**Your assignment:**
Of the entries below, return exactly those lines that fall between the one containing "Additionally, discussion on" and the one containing "The mathematical basis", the two end lines included.

**Supplied material:**

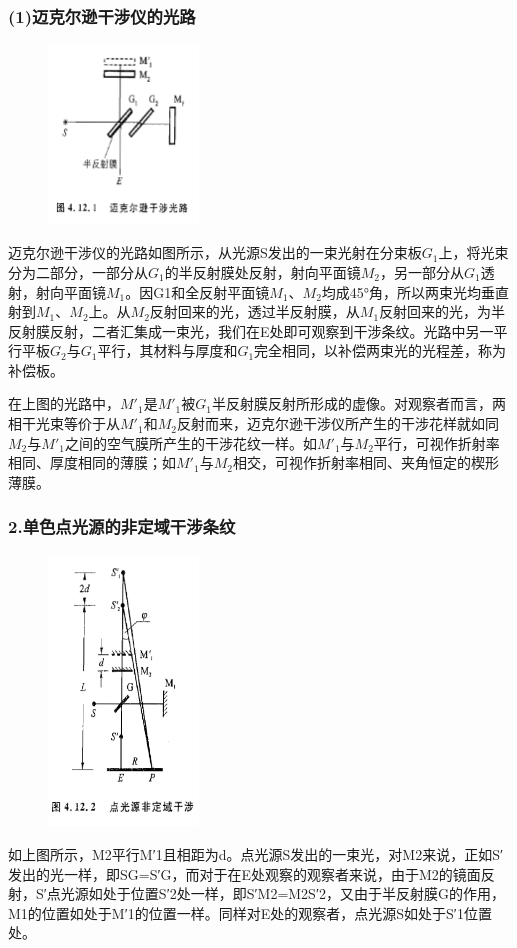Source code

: \documentclass[11pt,a4paper,oneside]{article}
\begin{document}
\subsubsection*{(1)迈克尔逊干涉仪的光路}
\begin{figure}[H]
 \centering
  \includegraphics[width=4cm]{Image/迈克尔逊干涉光路.png}
\end{figure}
迈克尔逊干涉仪的光路如图所示，从光源S发出的一束光射在分束板$G_1$上，将光束分为二部分，一部分从$G_1$的半反射膜处反射，射向平面镜$M_2$，另一部分从$G_1$透射，射向平面镜$M_1$。因G1和全反射平面镜$M_1$、$M_2$均成45°角，所以两束光均垂直射到$M_1$、$M_2$上。从$M_2$反射回来的光，透过半反射膜，从$M_1$反射回来的光，为半反射膜反射，二者汇集成一束光，我们在E处即可观察到干涉条纹。光路中另一平行平板$G_2$与$G_1$平行，其材料与厚度和$G_1$完全相同，以补偿两束光的光程差，称为补偿板。

在上图的光路中，$M'_1$是$M'_1$被$G_1$半反射膜反射所形成的虚像。对观察者而言，两相干光束等价于从$M'_1$和$M_2$反射而来，迈克尔逊干涉仪所产生的干涉花样就如同$M_2$与$M'_1$之间的空气膜所产生的干涉花纹一样。如$M'_1$与$M_2$平行，可视作折射率相同、厚度相同的薄膜；如$M'_1$与$M_2$相交，可视作折射率相同、夹角恒定的楔形薄膜。

\subsubsection*{2.单色点光源的非定域干涉条纹}
\begin{figure}[htbp]
 \centering
  \includegraphics[width=4cm]{Image/点光源非定域干涉.png}
\end{figure}
如上图所示，M2平行M′1且相距为d。点光源S发出的一束光，对M2来说，正如S′发出的光一样，即SG=S′G，而对于在E处观察的观察者来说，由于M2的镜面反射，S′点光源如处于位置S′2处一样，即S′M2=M2S′2，又由于半反射膜G的作用，M1的位置如处于M′1的位置一样。同样对E处的观察者，点光源S如处于S′1位置处。
\end{document}
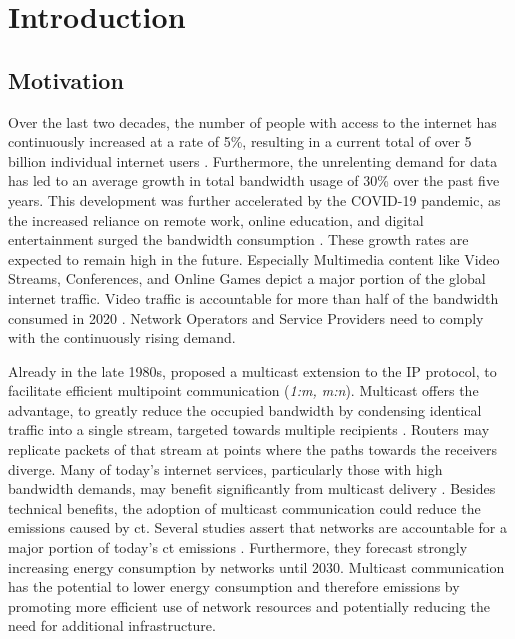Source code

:\chapter{Introduction} %
\label{chap:Introduction}


\section{Motivation} %
\label{sec:Motivation}


Over the last two decades, the number of people with access to the internet has
    continuously increased at a rate of 5\%, resulting in a current total of
    over 5 billion individual internet users \cite{itu_digdev}.
Furthermore, the unrelenting demand for data has led to an average growth in
    total bandwidth usage of 30\% over the past five years.
This development was further accelerated by the COVID-19 pandemic, as the
    increased reliance on remote work, online education, and digital
    entertainment surged the bandwidth consumption \cite{cartesian_us_bw}.
These growth rates are expected to remain high in the future.
Especially Multimedia content like Video Streams, Conferences, and Online Games
    depict a major portion of the global internet traffic.
Video traffic is accountable for more than half of the bandwidth consumed in
    2020 \cite{cartesian_us_bw}.
Network Operators and Service Providers need to comply with the continuously
    rising demand.

Already in the late 1980s, \citeauthor{deering1990multicast} proposed a
    multicast extension to the IP protocol, to facilitate efficient multipoint
    communication (\textit{1:m, m:n})\cite{deering1990multicast, rfc1112_ipmc}.
Multicast offers the advantage, to greatly reduce the occupied bandwidth by
    condensing identical traffic into a single stream, targeted towards
    multiple recipients \cite{rfc3376_igmp}.
Routers may replicate packets of that stream at points where the paths towards 
    the receivers diverge.
Many of today's internet services, particularly those with high bandwidth
    demands, may benefit significantly from multicast delivery
    \cite{ratnasamy2006revisiting, meadcast1}.
Besides technical benefits, the adoption of multicast communication could
    reduce the emissions caused by \gls{ct}.
Several studies assert that networks are accountable for a major portion of
    today's \gls{ct} emissions \cite{andrae2015global}.
Furthermore, they forecast strongly increasing energy consumption by networks
    until 2030.
Multicast communication has the potential to lower energy consumption and
    therefore emissions by promoting more efficient use of network resources
    and potentially reducing the need for additional infrastructure.


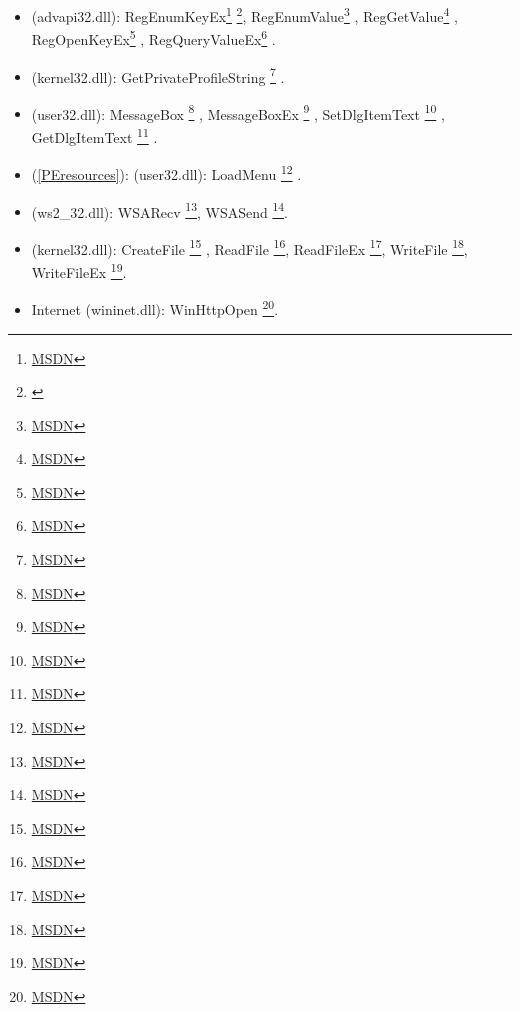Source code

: \begin{itemize}

\item
{} (advapi32.dll): 
RegEnumKeyEx\footnote{\href{http://go.yurichev.com/17228}{MSDN}}
\footnote{
	\label{note1}},
RegEnumValue\footnote{\href{http://go.yurichev.com/17229}{MSDN}}
,
RegGetValue\footnote{\href{http://go.yurichev.com/17230}{MSDN}}
,
RegOpenKeyEx\footnote{\href{http://go.yurichev.com/17231}{MSDN}}
,
RegQueryValueEx\footnote{\href{http://go.yurichev.com/17232}{MSDN}}
.

\item
{} (kernel32.dll): 
GetPrivateProfileString
\footnote{\href{http://go.yurichev.com/17233}{MSDN}}
.

\item
{} (user32.dll): 
MessageBox
\footnote{\href{http://go.yurichev.com/17234}{MSDN}}
, 
MessageBoxEx
\footnote{\href{http://go.yurichev.com/17235}{MSDN}}
,
SetDlgItemText
\footnote{\href{http://go.yurichev.com/17236}{MSDN}}
,
GetDlgItemText
\footnote{\href{http://go.yurichev.com/17237}{MSDN}}
.

\item
{}(\ref{PEresources}): (user32.dll): LoadMenu
\footnote{\href{http://go.yurichev.com/17238}{MSDN}}
.
\item
{} (ws2\_32.dll):
WSARecv
\footnote{\href{http://go.yurichev.com/17239}{MSDN}},
WSASend
\footnote{\href{http://go.yurichev.com/17240}{MSDN}}.

\item
{} (kernel32.dll):
CreateFile
\footnote{\href{http://go.yurichev.com/17241}{MSDN}}
,
ReadFile
\footnote{\href{http://go.yurichev.com/17242}{MSDN}},
ReadFileEx
\footnote{\href{http://go.yurichev.com/17243}{MSDN}},
WriteFile
\footnote{\href{http://go.yurichev.com/17244}{MSDN}},
WriteFileEx
\footnote{\href{http://go.yurichev.com/17245}{MSDN}}.

\item
{} Internet
(wininet.dll):
WinHttpOpen
\footnote{\href{http://go.yurichev.com/17246}{MSDN}}.


\end{itemize}
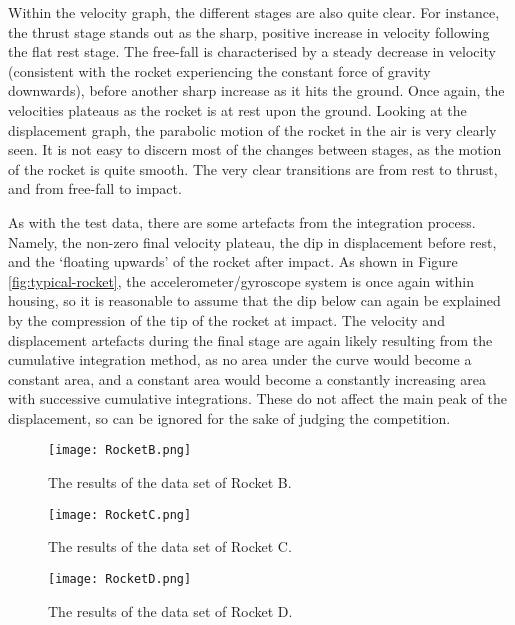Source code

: \documentclass{article}
\begin{document}
        Within the velocity graph, the different stages are also quite clear. For instance, the thrust stage stands out as the sharp, positive increase in velocity following the flat rest stage. The free-fall is characterised by a steady decrease in velocity (consistent with the rocket experiencing the constant force of gravity downwards), before another sharp increase as it hits the ground. Once again, the velocities plateaus as the rocket is at rest upon the ground. Looking at the displacement graph, the parabolic motion of the rocket in the air is very clearly seen. It is not easy to discern most of the changes between stages, as the motion of the rocket is quite smooth. The very clear transitions are from rest to thrust, and from free-fall to impact.  

        As with the test data, there are some artefacts from the integration process. Namely, the non-zero final velocity plateau, the dip in displacement before rest, and the `floating upwards' of the rocket after impact. As shown in Figure \ref{fig:typical-rocket}, the accelerometer/gyroscope system is once again within housing, so it is reasonable to assume that the dip below can again be explained by the compression of the tip of the rocket at impact. The velocity and displacement artefacts during the final stage are again likely resulting from the cumulative integration method, as no area under the curve would become a constant area, and a constant area would become a constantly increasing area with successive cumulative integrations. These do not affect the main peak of the displacement, so can be ignored for the sake of judging the competition.

        \begin{figure}[H]
            \centering
            \texttt{[image: RocketB.png]}
            \caption{The results of the data set of Rocket B.}
            \label{fig:RocketB}
        \end{figure}

        \begin{figure}[H]
            \centering
            \texttt{[image: RocketC.png]}
            \caption{The results of the data set of Rocket C.}
            \label{fig:RocketC}
        \end{figure}

        \begin{figure}[H]
            \centering
            \texttt{[image: RocketD.png]}
            \caption{The results of the data set of Rocket D.}
            \label{fig:RocketD}
        \end{figure}
\end{document}

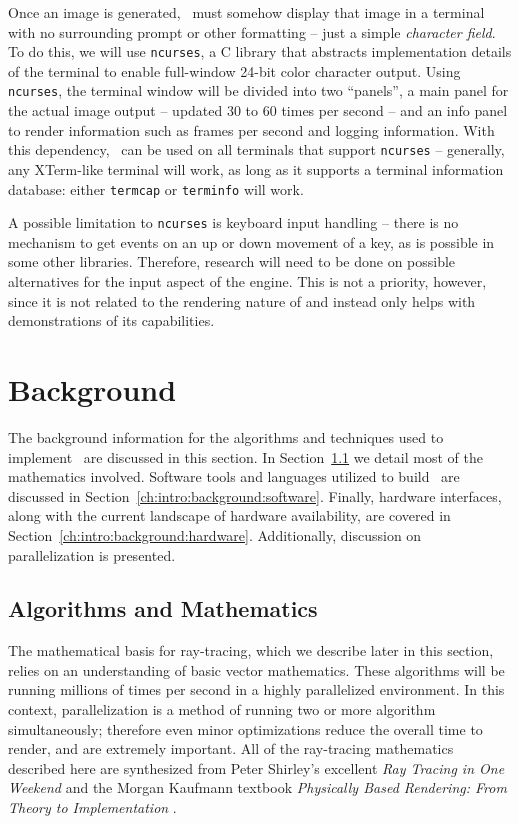 Once an image is generated, \name\ must somehow display that image in a terminal with no surrounding prompt or other formatting -- just a simple {\it character field}.
To do this, we will use \texttt{ncurses}, a C library that abstracts implementation details of the terminal to enable full-window 24-bit color character output.
Using \texttt{ncurses}, the terminal window will be divided into two ``panels'', a main panel for the actual image output -- updated 30 to 60 times per second -- and an info panel to render information such as frames per second and logging information.
With this dependency, \name\ can be used on all terminals that support \texttt{ncurses} -- generally, any XTerm-like terminal will work, as long as it supports a terminal information database: either \texttt{termcap} or \texttt{terminfo} will work.

A possible limitation to \texttt{ncurses} is keyboard input handling -- there is no mechanism to get events on an up or down movement of a key, as is possible in some other libraries.
Therefore, research will need to be done on possible alternatives for the input aspect of the engine.
This is not a priority, however, since it is not related to the rendering nature of \name and instead only helps with demonstrations of its capabilities.


\section{Background} \label{ch:intro:background}

The background information for the algorithms and techniques used to implement \name\ are discussed in this section.
In Section~\ref{ch:intro:background:algorithms} we detail most of the mathematics involved.
Software tools and languages utilized to build \name\ are discussed in Section~\ref{ch:intro:background:software}.
Finally, hardware interfaces, along with the current landscape of hardware availability, are covered in Section~\ref{ch:intro:background:hardware}.
Additionally, discussion on parallelization is presented.

\subsection{Algorithms and Mathematics}
\label{ch:intro:background:algorithms}
The mathematical basis for ray-tracing, which we describe later in this section, relies on an understanding of basic vector mathematics.
These algorithms will be running millions of times per second in a highly parallelized environment.
In this context, parallelization is a method of running two or more algorithm simultaneously; therefore even minor optimizations reduce the overall time to render, and are extremely important.
All of the ray-tracing mathematics described here are synthesized from Peter Shirley's excellent {\it Ray Tracing in One Weekend} \cite{shirley2016ray} and the Morgan Kaufmann textbook {\it Physically Based Rendering: From Theory to Implementation} \cite{pharr2016physically}.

**Written reply:**
Additionally, discussion on parallelization is presented.

\subsection{Algorithms and Mathematics}
\label{ch:intro:background:algorithms}
The mathematical basis for ray-tracing, which we describe later in this section, relies on an understanding of basic vector mathematics.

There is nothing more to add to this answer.